Sunday, May 8, 2016

For Mothers Day—Two Mothers—A Poem



Note—This breaks a record for the shortest turn around on re-running a previous entry.  This first ran just last August, but I thought at the time it would make a perfect Mother’s Day post.  So it’s back today.
My wife, Kathy was noodling around on Ancestry.com  and discovered that my birth mother, Margaret High, died last June in Cheyenne, Wyoming. She was 91 years old. I never had any contact with her and only discovered her identity through the diligent research by my late brother's ex-wife Arlene Brennan a few years ago.
She came from a pioneering Montana ranching family in aptly named Twin Bridges in the remote high country of the Missouri Brakes.  She served in the Marine Corps during World War II. Four years after coming home she got pregnant and was disowned by her parents—or so we were told in  the myth-tale of our adoption—and  reportedly gave birth to my brother and I all alone and unattended. By prior arrangement W.M. and Ruby Murfin got us within hour of the birth and soon adopted us.

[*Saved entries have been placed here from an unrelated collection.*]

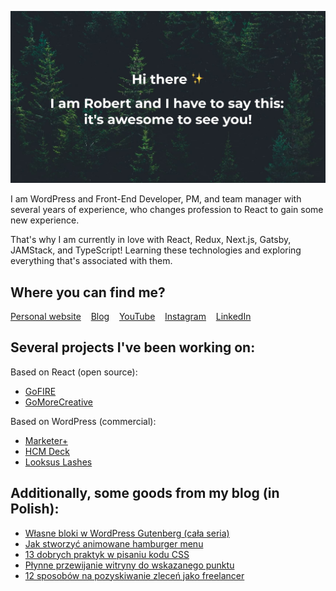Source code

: ![Hi there ✨ I am Robert and I have to say that - it's awesome to see you!](/banner.jpg?raw=true)

I am WordPress and Front-End Developer, PM, and team manager with several years of experience, who changes profession to React to gain some new experience.

That's why I am currently in love with React, Redux, Next.js, Gatsby, JAMStack, and TypeScript! Learning these technologies and exploring everything that's associated with them.

## Where you can find me?

[Personal website](https://robertorlinski.pl) &nbsp;&nbsp; [Blog](https://blog.robertorlinski.pl/) &nbsp;&nbsp; [YouTube](https://www.youtube.com/channel/UC_qgM2UztycBZGQLNaGs9Jg) &nbsp;&nbsp; [Instagram](https://www.instagram.com/robert.orlinski/) &nbsp;&nbsp; [LinkedIn](https://www.linkedin.com/in/robert-orlinski/)

## Several projects I've been working on:

Based on React (open source):

- [GoFIRE](https://github.com/robert-orlinski/go-fire)
- [GoMoreCreative](https://github.com/robert-orlinski/go-more-creative)

Based on WordPress (commercial):

- [Marketer+](https://marketerplus.pl/)
- [HCM Deck](https://hcmdeck.com/)
- [Looksus Lashes](https://looksuslashes.pl/)

## Additionally, some goods from my blog (in Polish):

- [Własne bloki w WordPress Gutenberg (cała seria)](https://blog.robertorlinski.pl/wlasne-bloki-w-wordpress-gutenberg/)
- [Jak stworzyć animowane hamburger menu](https://blog.robertorlinski.pl/hamburger-menu/)
- [13 dobrych praktyk w pisaniu kodu CSS](https://blog.robertorlinski.pl/dobre-praktyki-css/)
- [Płynne przewijanie witryny do wskazanego punktu](https://blog.robertorlinski.pl/plynne-przewijanie-witryny/)
- [12 sposobów na pozyskiwanie zleceń jako freelancer](https://blog.robertorlinski.pl/pozyskiwanie-zlecen-jako-freelancer/)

The Murfin family circa 1952--W.M. Murfin, Patrick, Timothy, and Ruby.
It turned out that while we were growing up in Cheyenne, she had taken a job at Frances E. Warren Air Force Base as a telephone operator. There is no indication that it was anything more than coincidence. She never married.
My brother once tried to contact her but she wanted no relationship with us. She .had what seems to me—I could be wrong—a hard, lonely life and we represented the worst moments of it. I respected that decision.

In my fantasy Ruby and Margaret High meet at the coffee shop in Cheyenne's Plains Hotel--the nicest place in town--white table cloths on a Saturday afternoon


Two Mothers

I wonder if they would have liked each other
            or had anything to say
            if they had met for coffee and pie
            on a Saturday afternoon
            at the Plains Hotel Coffee Shop
            each maybe in a summer dress,
            faux pearls and clip-on earrings,
            white gloves for sincerity and probity.

After the pleasantries and forced smiles
            would they have fallen into awkward silence,
            each eying the other for signs of pity or remorse,
            blowing clouds of cigarette smoke
            and wishing the black coffee with sugar
            was a vodka highball?

Could they fall to chatting like old school girls
            having just two boys between them,
            boys given by one and ransomed by the other,
            babes that shattered one family
            and filled the void of an aching heart in other,
            children that crushed one dream,
            and raised impossible expectations in another?